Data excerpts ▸
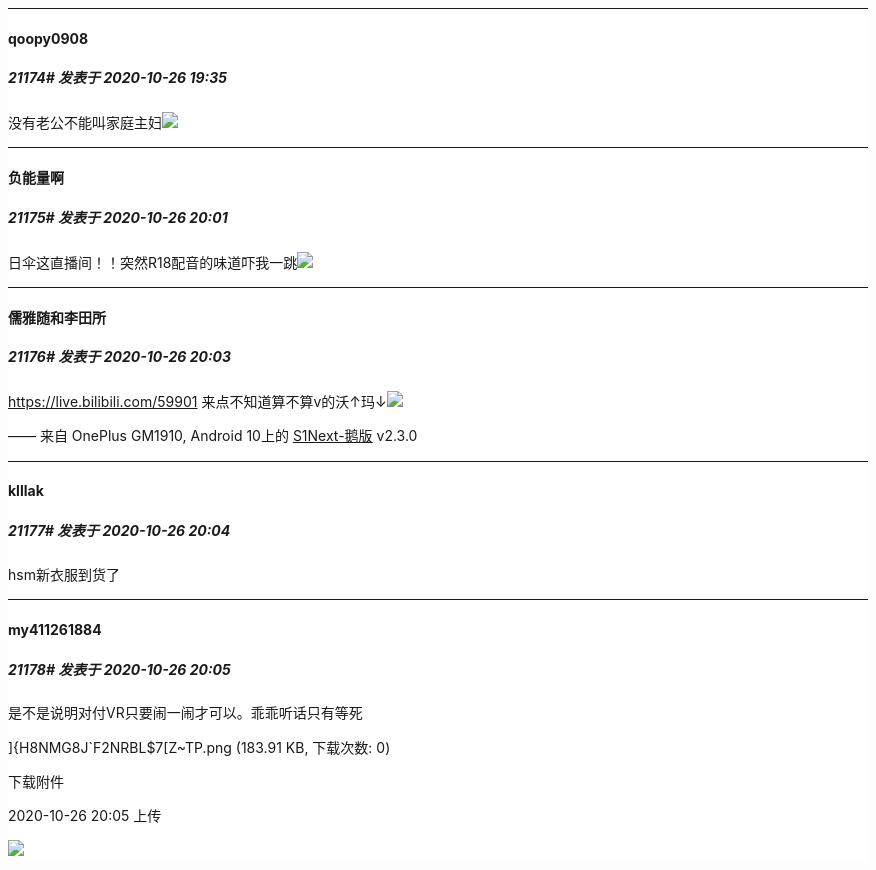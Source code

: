 
*****

####  qoopy0908  
##### 21174#       发表于 2020-10-26 19:35


没有老公不能叫家庭主妇<img src="https://static.saraba1st.com/image/smiley/face2017/067.png" referrerpolicy="no-referrer">


*****

####  负能量啊  
##### 21175#       发表于 2020-10-26 20:01


日伞这直播间！！突然R18配音的味道吓我一跳<img src="https://static.saraba1st.com/image/smiley/face2017/152.png" referrerpolicy="no-referrer">


*****

####  儒雅随和李田所  
##### 21176#       发表于 2020-10-26 20:03


https://live.bilibili.com/59901
来点不知道算不算v的沃↑玛↓<img src="https://static.saraba1st.com/image/smiley/face2017/037.png" referrerpolicy="no-referrer">

—— 来自 OnePlus GM1910, Android 10上的 [S1Next-鹅版](https://github.com/ykrank/S1-Next/releases) v2.3.0


*****

####  klllak  
##### 21177#       发表于 2020-10-26 20:04


hsm新衣服到货了


*****

####  my411261884  
##### 21178#       发表于 2020-10-26 20:05


是不是说明对付VR只要闹一闹才可以。乖乖听话只有等死


]{H8NMG8J`F2NRBL$7[Z~TP.png
(183.91 KB, 下载次数: 0)


下载附件


2020-10-26 20:05 上传


<img src="https://img.saraba1st.com/forum/202010/26/200518djo9ejo7j7jqhydp.png" referrerpolicy="no-referrer">

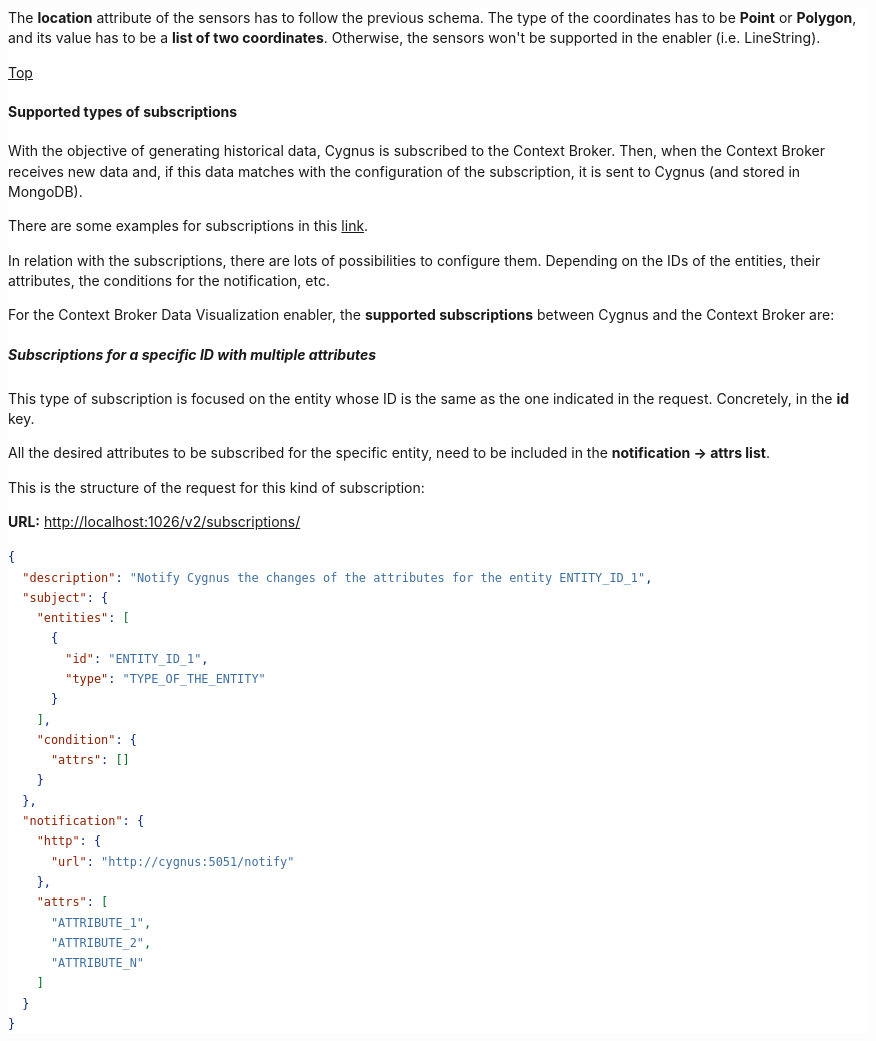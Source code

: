 The **location** attribute of the sensors has to follow the previous schema. The type of the coordinates has to be **Point** or **Polygon**, and its value has to be a **list of two coordinates**. Otherwise, the sensors won't be supported in the enabler (i.e. LineString).

[Top](#technical-documentation)

#### Supported types of subscriptions

With the objective of generating historical data, Cygnus is subscribed to the Context Broker. Then, when the Context Broker receives new data and, if this data matches with the configuration of the subscription, it is sent to Cygnus (and stored in MongoDB).

There are some examples for subscriptions in this [link](https://documenter.getpostman.com/view/513743/RWEgqe8Q?version=latest#5ae8856f-954c-4e6b-a577-e03644bebb70).

In relation with the subscriptions, there are lots of possibilities to configure them. Depending on the IDs of the entities, their attributes, the conditions for the notification, etc.

For the Context Broker Data Visualization enabler, the **supported subscriptions** between Cygnus and the Context Broker are:

##### Subscriptions for a specific ID with multiple attributes

This type of subscription is focused on the entity whose ID is the same as the one indicated in the request. Concretely, in the **id** key.

All the desired attributes to be subscribed for the specific entity, need to be included in the **notification -> attrs list**.

This is the structure of the request for this kind of subscription:

**URL:** <http://localhost:1026/v2/subscriptions/>

```json
{
  "description": "Notify Cygnus the changes of the attributes for the entity ENTITY_ID_1",
  "subject": {
    "entities": [
      {
        "id": "ENTITY_ID_1",
        "type": "TYPE_OF_THE_ENTITY"
      }
    ],
    "condition": {
      "attrs": []
    }
  },
  "notification": {
    "http": {
      "url": "http://cygnus:5051/notify"
    },
    "attrs": [
      "ATTRIBUTE_1",
      "ATTRIBUTE_2",
      "ATTRIBUTE_N"
    ]
  }
}
```
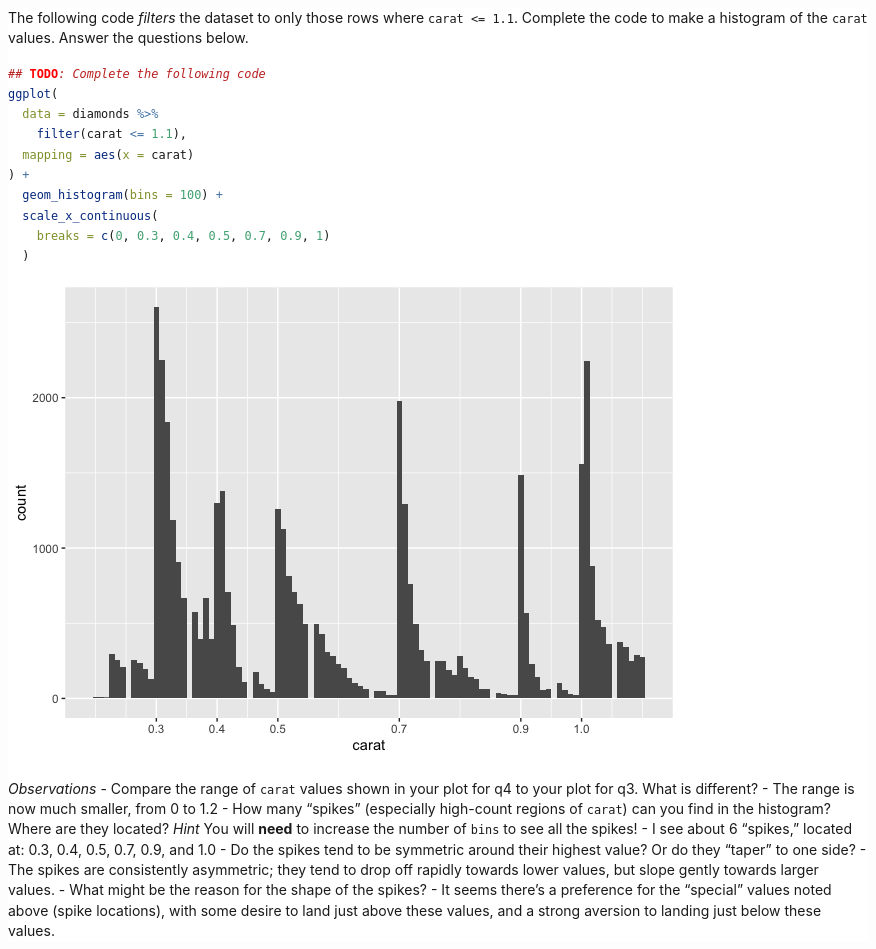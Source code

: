 The following code *filters* the dataset to only those rows where `carat
<= 1.1`. Complete the code to make a histogram of the `carat` values.
Answer the questions below.

``` r
## TODO: Complete the following code
ggplot(
  data = diamonds %>% 
    filter(carat <= 1.1),
  mapping = aes(x = carat)
) +
  geom_histogram(bins = 100) +
  scale_x_continuous(
    breaks = c(0, 0.3, 0.4, 0.5, 0.7, 0.9, 1)
  )
```

![](01-visualization-solution_files/figure-gfm/q4-task-1.png)

*Observations* - Compare the range of `carat` values shown in your plot
for q4 to your plot for q3. What is different? - The range is now much
smaller, from 0 to 1.2 - How many “spikes” (especially high-count
regions of `carat`) can you find in the histogram? Where are they
located? *Hint* You will **need** to increase the number of `bins` to
see all the spikes\! - I see about 6 “spikes,” located at: 0.3, 0.4,
0.5, 0.7, 0.9, and 1.0 - Do the spikes tend to be symmetric around their
highest value? Or do they “taper” to one side? - The spikes are
consistently asymmetric; they tend to drop off rapidly towards lower
values, but slope gently towards larger values. - What might be the
reason for the shape of the spikes? - It seems there’s a preference for
the “special” values noted above (spike locations), with some desire to
land just above these values, and a strong aversion to landing just
below these values.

Goal of the exercise ▸
Write out exactly the run of lines above that starts at the line containing "发表于 2020-10-26 20:01" and ends at the line containing "This type of". Include both, and leave the pictures out.

Output of the task ▸
##### 21175#       发表于 2020-10-26 20:01


日伞这直播间！！突然R18配音的味道吓我一跳<img src="https://static.saraba1st.com/image/smiley/face2017/152.png" referrerpolicy="no-referrer">


*****

####  儒雅随和李田所  
##### 21176#       发表于 2020-10-26 20:03


https://live.bilibili.com/59901
来点不知道算不算v的沃↑玛↓<img src="https://static.saraba1st.com/image/smiley/face2017/037.png" referrerpolicy="no-referrer">

—— 来自 OnePlus GM1910, Android 10上的 [S1Next-鹅版](https://github.com/ykrank/S1-Next/releases) v2.3.0


*****

####  klllak  
##### 21177#       发表于 2020-10-26 20:04


hsm新衣服到货了


*****

####  my411261884  
##### 21178#       发表于 2020-10-26 20:05


是不是说明对付VR只要闹一闹才可以。乖乖听话只有等死


]{H8NMG8J`F2NRBL$7[Z~TP.png
(183.91 KB, 下载次数: 0)


下载附件


2020-10-26 20:05 上传


<img src="https://img.saraba1st.com/forum/202010/26/200518djo9ejo7j7jqhydp.png" referrerpolicy="no-referrer">

Source code

: The **location** attribute of the sensors has to follow the previous schema. The type of the coordinates has to be **Point** or **Polygon**, and its value has to be a **list of two coordinates**. Otherwise, the sensors won't be supported in the enabler (i.e. LineString).

[Top](#technical-documentation)

#### Supported types of subscriptions

With the objective of generating historical data, Cygnus is subscribed to the Context Broker. Then, when the Context Broker receives new data and, if this data matches with the configuration of the subscription, it is sent to Cygnus (and stored in MongoDB).

There are some examples for subscriptions in this [link](https://documenter.getpostman.com/view/513743/RWEgqe8Q?version=latest#5ae8856f-954c-4e6b-a577-e03644bebb70).

In relation with the subscriptions, there are lots of possibilities to configure them. Depending on the IDs of the entities, their attributes, the conditions for the notification, etc.

For the Context Broker Data Visualization enabler, the **supported subscriptions** between Cygnus and the Context Broker are:

##### Subscriptions for a specific ID with multiple attributes

This type of subscription is focused on the entity whose ID is the same as the one indicated in the request. Concretely, in the **id** key.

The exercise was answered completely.